# Goal of the exercise
Write out, word for word, the part of the listing below that opens with the line containing "# 293｜问答：消除自由基、抗衰老，是怎么被推翻的？" and closes with the line containing "但是到了80年代，科学圈综合", keeping both of those lines and adding no others.

# Material for this task

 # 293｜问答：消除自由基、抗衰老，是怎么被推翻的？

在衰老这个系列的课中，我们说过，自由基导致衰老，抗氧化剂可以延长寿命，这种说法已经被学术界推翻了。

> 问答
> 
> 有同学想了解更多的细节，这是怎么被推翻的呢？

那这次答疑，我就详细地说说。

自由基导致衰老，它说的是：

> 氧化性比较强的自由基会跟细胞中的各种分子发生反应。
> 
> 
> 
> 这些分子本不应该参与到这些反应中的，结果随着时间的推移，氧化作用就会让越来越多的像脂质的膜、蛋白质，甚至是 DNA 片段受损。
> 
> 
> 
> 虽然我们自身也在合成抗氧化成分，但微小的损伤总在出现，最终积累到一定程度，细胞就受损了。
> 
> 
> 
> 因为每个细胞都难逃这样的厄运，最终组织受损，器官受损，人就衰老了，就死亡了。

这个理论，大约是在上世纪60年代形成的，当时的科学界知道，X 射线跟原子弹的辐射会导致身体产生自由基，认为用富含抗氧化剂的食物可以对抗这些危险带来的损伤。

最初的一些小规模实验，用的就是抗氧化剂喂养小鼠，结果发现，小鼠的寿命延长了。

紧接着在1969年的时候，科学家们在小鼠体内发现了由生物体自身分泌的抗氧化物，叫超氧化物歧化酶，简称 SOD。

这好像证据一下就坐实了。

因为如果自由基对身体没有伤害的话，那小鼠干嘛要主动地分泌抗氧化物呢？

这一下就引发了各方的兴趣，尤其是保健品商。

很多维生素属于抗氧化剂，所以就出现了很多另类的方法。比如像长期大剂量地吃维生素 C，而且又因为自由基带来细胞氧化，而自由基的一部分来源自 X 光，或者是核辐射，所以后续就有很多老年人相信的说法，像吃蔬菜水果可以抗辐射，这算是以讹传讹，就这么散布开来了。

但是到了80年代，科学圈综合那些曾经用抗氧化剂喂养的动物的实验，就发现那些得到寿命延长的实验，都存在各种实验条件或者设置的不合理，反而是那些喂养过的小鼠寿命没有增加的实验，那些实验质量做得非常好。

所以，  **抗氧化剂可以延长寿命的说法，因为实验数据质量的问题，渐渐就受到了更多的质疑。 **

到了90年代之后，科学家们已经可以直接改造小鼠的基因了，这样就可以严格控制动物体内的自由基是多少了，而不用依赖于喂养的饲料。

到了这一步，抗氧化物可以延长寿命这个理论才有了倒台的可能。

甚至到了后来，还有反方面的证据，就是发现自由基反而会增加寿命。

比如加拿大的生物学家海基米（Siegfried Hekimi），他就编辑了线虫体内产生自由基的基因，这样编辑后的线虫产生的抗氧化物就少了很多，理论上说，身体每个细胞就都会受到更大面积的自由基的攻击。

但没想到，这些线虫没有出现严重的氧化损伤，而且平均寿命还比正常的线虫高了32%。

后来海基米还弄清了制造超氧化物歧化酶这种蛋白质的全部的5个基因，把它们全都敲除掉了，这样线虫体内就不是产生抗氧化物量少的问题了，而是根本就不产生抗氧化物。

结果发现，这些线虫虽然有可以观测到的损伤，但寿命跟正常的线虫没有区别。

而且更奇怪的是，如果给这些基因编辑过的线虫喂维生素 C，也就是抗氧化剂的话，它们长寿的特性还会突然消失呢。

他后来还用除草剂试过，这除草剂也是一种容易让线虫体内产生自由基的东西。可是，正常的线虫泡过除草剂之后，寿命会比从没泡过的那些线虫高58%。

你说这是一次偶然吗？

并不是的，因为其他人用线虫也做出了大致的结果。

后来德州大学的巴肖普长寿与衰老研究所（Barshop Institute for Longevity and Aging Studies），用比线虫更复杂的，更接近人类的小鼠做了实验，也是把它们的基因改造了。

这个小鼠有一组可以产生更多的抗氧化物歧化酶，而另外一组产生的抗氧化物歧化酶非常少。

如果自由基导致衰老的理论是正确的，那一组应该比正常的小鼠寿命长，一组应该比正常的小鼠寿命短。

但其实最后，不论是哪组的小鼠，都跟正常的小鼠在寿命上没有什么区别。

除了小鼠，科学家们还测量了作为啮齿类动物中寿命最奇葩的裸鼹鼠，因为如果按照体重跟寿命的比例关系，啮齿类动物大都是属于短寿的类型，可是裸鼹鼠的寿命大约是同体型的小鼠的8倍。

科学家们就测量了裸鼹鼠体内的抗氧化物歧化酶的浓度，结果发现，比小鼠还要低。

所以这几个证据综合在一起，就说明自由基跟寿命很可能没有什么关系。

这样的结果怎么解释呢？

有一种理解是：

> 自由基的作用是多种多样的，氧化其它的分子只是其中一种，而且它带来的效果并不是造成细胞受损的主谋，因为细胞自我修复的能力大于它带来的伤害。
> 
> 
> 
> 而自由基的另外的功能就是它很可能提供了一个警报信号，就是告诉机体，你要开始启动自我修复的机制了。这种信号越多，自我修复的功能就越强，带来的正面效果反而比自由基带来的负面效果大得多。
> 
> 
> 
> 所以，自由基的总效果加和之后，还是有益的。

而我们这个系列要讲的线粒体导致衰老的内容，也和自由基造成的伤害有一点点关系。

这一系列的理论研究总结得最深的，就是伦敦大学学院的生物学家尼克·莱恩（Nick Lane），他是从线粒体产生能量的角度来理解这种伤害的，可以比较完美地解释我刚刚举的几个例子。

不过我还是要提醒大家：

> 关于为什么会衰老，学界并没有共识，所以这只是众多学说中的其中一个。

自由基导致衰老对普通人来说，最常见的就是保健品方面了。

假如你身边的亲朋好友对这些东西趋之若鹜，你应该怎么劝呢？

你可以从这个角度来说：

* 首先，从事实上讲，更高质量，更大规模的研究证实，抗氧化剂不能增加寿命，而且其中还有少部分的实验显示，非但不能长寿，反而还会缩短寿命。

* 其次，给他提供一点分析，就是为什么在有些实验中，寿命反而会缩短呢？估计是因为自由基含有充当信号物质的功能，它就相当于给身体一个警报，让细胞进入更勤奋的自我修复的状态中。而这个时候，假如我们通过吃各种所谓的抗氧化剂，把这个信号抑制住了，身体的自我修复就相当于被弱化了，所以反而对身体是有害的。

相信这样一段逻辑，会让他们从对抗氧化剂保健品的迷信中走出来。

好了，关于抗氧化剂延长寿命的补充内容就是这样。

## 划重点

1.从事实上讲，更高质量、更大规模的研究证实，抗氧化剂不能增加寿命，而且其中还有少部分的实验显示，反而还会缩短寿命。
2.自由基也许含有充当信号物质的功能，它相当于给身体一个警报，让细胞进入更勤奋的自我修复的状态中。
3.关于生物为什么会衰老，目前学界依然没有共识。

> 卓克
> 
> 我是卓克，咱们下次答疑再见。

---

* * *

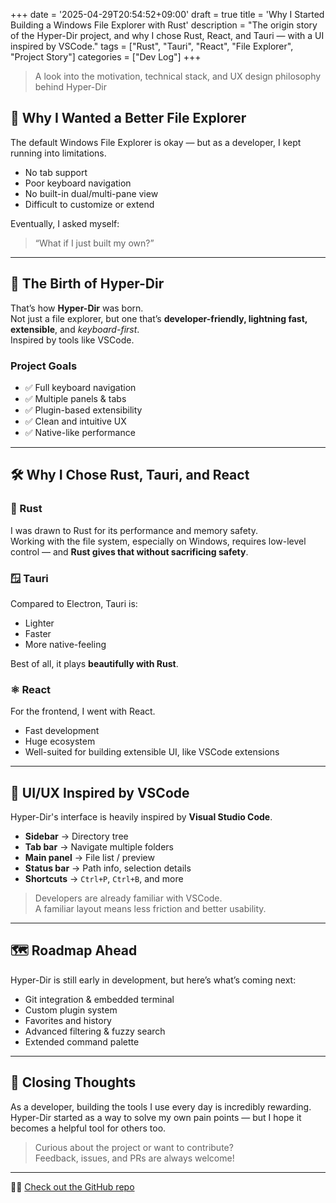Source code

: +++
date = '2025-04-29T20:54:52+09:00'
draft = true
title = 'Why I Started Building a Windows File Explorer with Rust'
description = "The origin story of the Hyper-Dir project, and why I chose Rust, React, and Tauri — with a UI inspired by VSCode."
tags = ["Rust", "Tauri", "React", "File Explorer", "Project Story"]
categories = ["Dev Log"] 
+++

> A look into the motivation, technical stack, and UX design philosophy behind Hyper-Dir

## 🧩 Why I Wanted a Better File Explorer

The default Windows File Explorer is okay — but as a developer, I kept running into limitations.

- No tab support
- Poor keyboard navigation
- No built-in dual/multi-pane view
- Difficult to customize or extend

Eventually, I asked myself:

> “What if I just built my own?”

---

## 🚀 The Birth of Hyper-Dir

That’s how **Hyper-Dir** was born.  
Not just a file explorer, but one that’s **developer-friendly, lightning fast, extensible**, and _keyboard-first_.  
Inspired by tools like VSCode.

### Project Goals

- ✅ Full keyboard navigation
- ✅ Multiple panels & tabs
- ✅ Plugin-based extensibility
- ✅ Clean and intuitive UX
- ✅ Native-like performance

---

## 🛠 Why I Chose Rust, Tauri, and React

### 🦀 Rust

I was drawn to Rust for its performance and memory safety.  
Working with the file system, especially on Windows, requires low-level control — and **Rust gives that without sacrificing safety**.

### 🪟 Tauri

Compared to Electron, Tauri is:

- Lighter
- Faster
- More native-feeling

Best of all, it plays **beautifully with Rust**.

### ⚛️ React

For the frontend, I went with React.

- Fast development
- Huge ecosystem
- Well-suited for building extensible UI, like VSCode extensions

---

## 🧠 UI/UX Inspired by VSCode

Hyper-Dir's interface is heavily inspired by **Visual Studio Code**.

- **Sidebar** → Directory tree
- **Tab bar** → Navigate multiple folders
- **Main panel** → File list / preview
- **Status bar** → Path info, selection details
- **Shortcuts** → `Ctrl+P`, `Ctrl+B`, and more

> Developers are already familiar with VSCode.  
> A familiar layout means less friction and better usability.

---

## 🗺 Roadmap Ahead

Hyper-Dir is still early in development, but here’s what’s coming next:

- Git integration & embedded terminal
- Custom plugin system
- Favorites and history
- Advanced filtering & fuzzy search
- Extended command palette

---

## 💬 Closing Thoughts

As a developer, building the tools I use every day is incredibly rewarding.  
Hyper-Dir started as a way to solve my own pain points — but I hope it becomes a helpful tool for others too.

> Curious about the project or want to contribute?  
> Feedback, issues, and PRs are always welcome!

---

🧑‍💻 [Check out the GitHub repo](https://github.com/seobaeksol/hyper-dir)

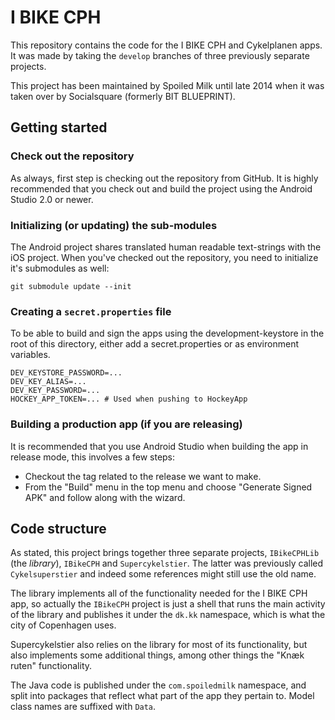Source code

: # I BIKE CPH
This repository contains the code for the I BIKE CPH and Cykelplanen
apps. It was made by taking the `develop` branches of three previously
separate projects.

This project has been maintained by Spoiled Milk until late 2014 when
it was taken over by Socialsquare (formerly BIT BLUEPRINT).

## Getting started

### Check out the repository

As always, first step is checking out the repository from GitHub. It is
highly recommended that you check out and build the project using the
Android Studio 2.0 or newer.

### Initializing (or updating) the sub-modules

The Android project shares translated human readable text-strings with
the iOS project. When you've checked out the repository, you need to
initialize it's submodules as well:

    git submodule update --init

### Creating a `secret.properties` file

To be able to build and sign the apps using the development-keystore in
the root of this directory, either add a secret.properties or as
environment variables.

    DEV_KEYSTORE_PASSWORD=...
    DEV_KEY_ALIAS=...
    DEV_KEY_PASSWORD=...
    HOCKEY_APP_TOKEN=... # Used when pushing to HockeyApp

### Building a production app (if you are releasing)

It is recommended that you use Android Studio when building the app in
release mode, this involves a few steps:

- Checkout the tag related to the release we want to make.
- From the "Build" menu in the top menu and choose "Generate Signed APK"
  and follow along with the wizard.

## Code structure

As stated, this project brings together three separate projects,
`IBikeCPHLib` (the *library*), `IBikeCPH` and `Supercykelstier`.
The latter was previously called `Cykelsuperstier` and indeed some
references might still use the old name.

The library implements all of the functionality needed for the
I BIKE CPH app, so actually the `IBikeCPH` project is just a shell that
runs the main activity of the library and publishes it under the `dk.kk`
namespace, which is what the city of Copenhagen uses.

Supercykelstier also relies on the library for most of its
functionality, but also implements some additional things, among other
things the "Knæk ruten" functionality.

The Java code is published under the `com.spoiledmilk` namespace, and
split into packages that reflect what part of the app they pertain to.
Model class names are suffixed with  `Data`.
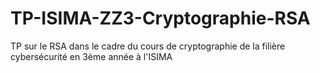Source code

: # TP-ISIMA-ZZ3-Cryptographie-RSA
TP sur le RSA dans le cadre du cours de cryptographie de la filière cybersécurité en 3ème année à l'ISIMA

# Exercise solution
 # 293｜问答：消除自由基、抗衰老，是怎么被推翻的？

在衰老这个系列的课中，我们说过，自由基导致衰老，抗氧化剂可以延长寿命，这种说法已经被学术界推翻了。

> 问答
> 
> 有同学想了解更多的细节，这是怎么被推翻的呢？

那这次答疑，我就详细地说说。

自由基导致衰老，它说的是：

> 氧化性比较强的自由基会跟细胞中的各种分子发生反应。
> 
> 
> 
> 这些分子本不应该参与到这些反应中的，结果随着时间的推移，氧化作用就会让越来越多的像脂质的膜、蛋白质，甚至是 DNA 片段受损。
> 
> 
> 
> 虽然我们自身也在合成抗氧化成分，但微小的损伤总在出现，最终积累到一定程度，细胞就受损了。
> 
> 
> 
> 因为每个细胞都难逃这样的厄运，最终组织受损，器官受损，人就衰老了，就死亡了。

这个理论，大约是在上世纪60年代形成的，当时的科学界知道，X 射线跟原子弹的辐射会导致身体产生自由基，认为用富含抗氧化剂的食物可以对抗这些危险带来的损伤。

最初的一些小规模实验，用的就是抗氧化剂喂养小鼠，结果发现，小鼠的寿命延长了。

紧接着在1969年的时候，科学家们在小鼠体内发现了由生物体自身分泌的抗氧化物，叫超氧化物歧化酶，简称 SOD。

这好像证据一下就坐实了。

因为如果自由基对身体没有伤害的话，那小鼠干嘛要主动地分泌抗氧化物呢？

这一下就引发了各方的兴趣，尤其是保健品商。

很多维生素属于抗氧化剂，所以就出现了很多另类的方法。比如像长期大剂量地吃维生素 C，而且又因为自由基带来细胞氧化，而自由基的一部分来源自 X 光，或者是核辐射，所以后续就有很多老年人相信的说法，像吃蔬菜水果可以抗辐射，这算是以讹传讹，就这么散布开来了。

但是到了80年代，科学圈综合那些曾经用抗氧化剂喂养的动物的实验，就发现那些得到寿命延长的实验，都存在各种实验条件或者设置的不合理，反而是那些喂养过的小鼠寿命没有增加的实验，那些实验质量做得非常好。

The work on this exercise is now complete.